So würde Gerhard Schröder wohl gerne überall empfangen werden: Eduard Schewardnadse verlieh dem deutschen Kanzler Ende vergangener Woche in Tiflis den Orden vom Goldenen Vlies. Der georgische Staatspräsident dankte Schröder damit sicher auch dafür, dass er zehn Tage vor den Präsidentschaftswahlen gekommen war. Schröder revanchierte sich prompt: Die Deutschen seien Schewardnadse für seine Rolle bei der Wiedervereinigung dankbar. Damals hatte sich Schewardnadse noch als Außenminister der Sowjetunion maßgeblich an den Verhandlungen zur Wiedervereinigung Deutschlands beteiligt. Als verspätetes Geschenk soll Georgien nun Hilfsgelder in Höhe von 60 Millionen Mark erhalten, wovon 40 Millionen als langfristige Kredite für Infrastruktur und zur Schuldentilgung bereitgestellt werden sollen.
Auch Schewardnadse hat es mit der Wiedervereinigung. In seinem in der letzten Woche vorgestellten Wahlprogramm heißt es, dass innerhalb der nächsten fünf Jahre die georgische Einheit herbeigeführt werde. Mit Abchasien und Südossetien haben sich zwei nach Unabhängigkeit strebende Regionen von Georgien abgespalten, die Zentralregierung hat keine Kontrolle mehr über sie. »Falls nötig, sollte der Staat stets auf den Einsatz von Waffen zur Verteidigung seiner lebenswichtigen Interessen bereit sein«, äußerte Schewardnadse gegenüber dem georgischen Rundfunk. Die Außenpolitik des Landes werde weiterhin auf enge Beziehungen zum Westen ausgerichtet sein, aber dies bedeute »auf keinen Fall, dass wir nicht unsere nachbarlichen und freundschaftlichen Beziehungen zu Russland und den anderen Staaten der GUS ausweiten werden«. Für einen Beitritt Georgiens zur Nato hatte sich Schewardnadse schon zuvor ausgesprochen.

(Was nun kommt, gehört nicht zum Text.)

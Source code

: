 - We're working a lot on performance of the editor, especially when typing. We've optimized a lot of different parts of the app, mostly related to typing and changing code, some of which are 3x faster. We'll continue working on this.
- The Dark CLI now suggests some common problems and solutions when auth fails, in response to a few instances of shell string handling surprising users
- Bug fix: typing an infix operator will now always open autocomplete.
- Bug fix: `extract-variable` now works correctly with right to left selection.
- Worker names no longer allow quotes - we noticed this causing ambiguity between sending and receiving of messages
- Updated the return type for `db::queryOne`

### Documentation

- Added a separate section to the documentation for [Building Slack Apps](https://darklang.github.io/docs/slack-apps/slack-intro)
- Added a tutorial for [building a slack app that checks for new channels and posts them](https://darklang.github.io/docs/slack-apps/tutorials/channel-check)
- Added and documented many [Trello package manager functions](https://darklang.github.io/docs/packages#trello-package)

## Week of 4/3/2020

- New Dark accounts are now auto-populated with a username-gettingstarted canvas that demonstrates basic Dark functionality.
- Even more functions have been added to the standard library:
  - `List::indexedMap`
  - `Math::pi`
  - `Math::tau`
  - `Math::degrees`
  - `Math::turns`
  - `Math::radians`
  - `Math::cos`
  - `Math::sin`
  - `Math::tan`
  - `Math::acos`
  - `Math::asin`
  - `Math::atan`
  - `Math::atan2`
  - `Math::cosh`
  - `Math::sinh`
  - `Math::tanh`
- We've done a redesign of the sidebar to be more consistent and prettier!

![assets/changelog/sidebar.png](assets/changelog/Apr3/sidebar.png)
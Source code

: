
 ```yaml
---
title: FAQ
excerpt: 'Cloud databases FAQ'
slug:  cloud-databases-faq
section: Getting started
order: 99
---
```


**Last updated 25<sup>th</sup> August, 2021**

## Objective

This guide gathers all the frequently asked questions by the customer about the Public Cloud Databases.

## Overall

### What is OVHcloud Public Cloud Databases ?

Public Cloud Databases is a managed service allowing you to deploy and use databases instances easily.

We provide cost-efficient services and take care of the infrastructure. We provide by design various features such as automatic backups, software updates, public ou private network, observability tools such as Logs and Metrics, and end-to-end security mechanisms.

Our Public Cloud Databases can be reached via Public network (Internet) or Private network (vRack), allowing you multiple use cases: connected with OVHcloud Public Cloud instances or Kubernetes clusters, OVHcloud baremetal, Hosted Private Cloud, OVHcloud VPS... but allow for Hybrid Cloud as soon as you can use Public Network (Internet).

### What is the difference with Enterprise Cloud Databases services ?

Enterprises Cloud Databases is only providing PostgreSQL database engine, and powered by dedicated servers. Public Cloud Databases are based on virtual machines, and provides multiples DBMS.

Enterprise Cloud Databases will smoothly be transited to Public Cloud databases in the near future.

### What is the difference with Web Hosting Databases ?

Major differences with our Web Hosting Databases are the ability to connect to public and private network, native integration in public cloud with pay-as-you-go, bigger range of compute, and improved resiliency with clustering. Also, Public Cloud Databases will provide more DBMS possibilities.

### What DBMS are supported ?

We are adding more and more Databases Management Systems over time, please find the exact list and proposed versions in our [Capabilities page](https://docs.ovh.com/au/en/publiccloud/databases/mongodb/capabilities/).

Georgien verfügt über wenige Bodenschätze, liegt aber an einer strategisch wichtigen Stelle zwischen dem erdölreichen Aserbaidschan und dem Schwarzen Meer. Seit Jahren rangeln die westlichen Industriestaaten miteinander, wer den ersten Pipeline-Vertrag mit Georgien abschließt. Sowohl die USA als auch Europa wollen ihre Abhängigkeit vom Öl des Mittleren Ostens beenden. »Die Amis machen hier die strategische Energiesicherung um Russland herum«, zitiert die Nachrichtenagentur AP Delegationskreise um Schröder, »es ist doch klar, wer hier der große Macker ist.« Nur wenige Tage vor dem deutschen Kanzler hatte sich CIA-Direktor George Tennet zu einer kleinen Visite in Georgien eingefunden.
Pirkers Brüder
Mit einer offiziellen Einladung an den »Vorzeigejuden« der österreichischen rechtsextremen FPÖ, Peter Sichrovsky, hat die israelisch-arabische Partei United Arab Fraction (UAL) Anfang vergangener Woche den offiziellen Boykott der Partei von Jörg Haider in Israel gezielt unterlaufen. Sichrovsky, der für die FPÖ im Europaparlament sitzt, besuchte die fünf UAF-Abgeordneten sogar in einem Tagungsraum der Knesset. UAL-Sprecher Yusef Salem gab nach dem Treffen bekannt, dass er die FPÖ als seriöse und nicht-rassistische Partei betrachte. Schließlich müsse in Betracht gezogen werden, dass 20 Prozent der österreichischen Bevölkerung Ausländer seien und dies »der Wirtschaft schade«.
Auf die Frage, warum die UAL Israel als rassistischen Staat kritisiere, die Ausländerpolitik der FPÖ aber gutheiße, antwortete Salem: »Das ist eine interessante Frage, über die ich bisher noch nicht nachgedacht habe.«
Wenn Pferde kotzen könnten
Selbst seinen Haftantritt versuchte er noch zum Triumphzug zu machen: Als Eugene Terre'Blanche, Führer der nazistischen südafrikanischen Afrikaaner Weerstandsbeweging (AWB), Mitte vergangener Woche seine Gefängnisstrafe antreten sollte, ritt er demonstrativ auf einem schwarzen Pferd vor das zuständige Gericht in Potchefstroom und prahlte, er werde sich auch im Gefängnis »nicht brechen lassen«.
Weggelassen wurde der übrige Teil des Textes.